Child-Centered – Some families make their children the centerpiece of the home. Everything revolves around them. The typical mom in the child-centered home can spend ten to fifteen years in a minivan serving the activity-centered child.
These kids become increasingly self-centered, as life revolves around their social and activity preferences. These children rarely learn humility, respect, or submission. And they typically do not love God or others more than themselves because the parents have not made those two truths a priority.
Passive Husband – Another common problem in a disoriented family is the spiritually passive man. The passive male leader in the home is where the wife takes more of the spiritual leadership role, while the man is preoccupied with other things that are in line with his self-centered preferences.
Perhaps he has no template for what a male leader should be, or he does not value what male leadership should be.

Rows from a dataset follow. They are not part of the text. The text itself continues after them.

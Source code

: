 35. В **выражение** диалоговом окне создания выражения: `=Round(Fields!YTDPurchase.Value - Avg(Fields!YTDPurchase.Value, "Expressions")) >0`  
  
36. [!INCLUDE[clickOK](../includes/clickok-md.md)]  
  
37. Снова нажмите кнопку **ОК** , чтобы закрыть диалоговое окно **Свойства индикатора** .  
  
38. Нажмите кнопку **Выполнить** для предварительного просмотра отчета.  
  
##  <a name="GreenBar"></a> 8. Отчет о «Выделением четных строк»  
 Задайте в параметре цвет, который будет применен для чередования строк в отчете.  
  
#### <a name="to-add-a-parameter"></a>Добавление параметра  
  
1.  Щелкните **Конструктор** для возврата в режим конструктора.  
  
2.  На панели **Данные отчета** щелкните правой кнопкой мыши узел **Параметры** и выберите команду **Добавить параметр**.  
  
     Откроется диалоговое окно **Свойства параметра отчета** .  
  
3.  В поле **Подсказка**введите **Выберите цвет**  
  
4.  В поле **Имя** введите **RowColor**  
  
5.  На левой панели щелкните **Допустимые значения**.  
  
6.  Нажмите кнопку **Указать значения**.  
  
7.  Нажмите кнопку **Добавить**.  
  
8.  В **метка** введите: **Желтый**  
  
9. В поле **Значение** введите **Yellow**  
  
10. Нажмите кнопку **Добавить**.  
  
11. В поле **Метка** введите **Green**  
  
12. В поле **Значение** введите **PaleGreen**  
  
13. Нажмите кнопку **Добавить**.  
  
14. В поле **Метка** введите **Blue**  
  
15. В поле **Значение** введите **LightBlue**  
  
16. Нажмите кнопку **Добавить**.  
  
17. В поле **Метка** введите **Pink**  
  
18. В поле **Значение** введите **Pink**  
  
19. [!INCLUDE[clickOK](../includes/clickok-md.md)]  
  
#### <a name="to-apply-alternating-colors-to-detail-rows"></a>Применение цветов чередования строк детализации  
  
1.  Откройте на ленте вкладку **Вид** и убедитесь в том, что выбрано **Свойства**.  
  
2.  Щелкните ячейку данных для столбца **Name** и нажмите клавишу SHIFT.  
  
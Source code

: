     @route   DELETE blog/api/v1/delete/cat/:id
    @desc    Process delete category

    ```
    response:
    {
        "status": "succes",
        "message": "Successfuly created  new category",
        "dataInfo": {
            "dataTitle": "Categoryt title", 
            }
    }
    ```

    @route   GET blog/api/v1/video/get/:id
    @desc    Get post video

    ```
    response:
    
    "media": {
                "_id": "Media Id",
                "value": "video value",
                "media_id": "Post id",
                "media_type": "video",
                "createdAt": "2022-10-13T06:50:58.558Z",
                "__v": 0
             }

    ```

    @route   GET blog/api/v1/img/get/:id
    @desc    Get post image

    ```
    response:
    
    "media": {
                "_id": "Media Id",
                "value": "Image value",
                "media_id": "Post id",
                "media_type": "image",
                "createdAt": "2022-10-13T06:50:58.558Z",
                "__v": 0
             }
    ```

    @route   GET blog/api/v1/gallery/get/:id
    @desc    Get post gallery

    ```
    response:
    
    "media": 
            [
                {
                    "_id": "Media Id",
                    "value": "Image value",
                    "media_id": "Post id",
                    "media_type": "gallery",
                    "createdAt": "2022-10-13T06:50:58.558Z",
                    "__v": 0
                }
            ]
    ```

Regardless, the “passive husband home” is an upside down family.
If the orientation of your home centers on the wrong person or incorrect things, please understand there is no way to correct the problems unless the husband and wife are willing to talk about the disorientation and make a practical plan to reorient their family, so Christ is leading it.
If it is not possible to speak of these things—for whatever reason—I appeal to you to find someone who can walk with you through the problems. The disoriented home rarely auto-corrects, and if it continues, the inevitable fallout will break your heart.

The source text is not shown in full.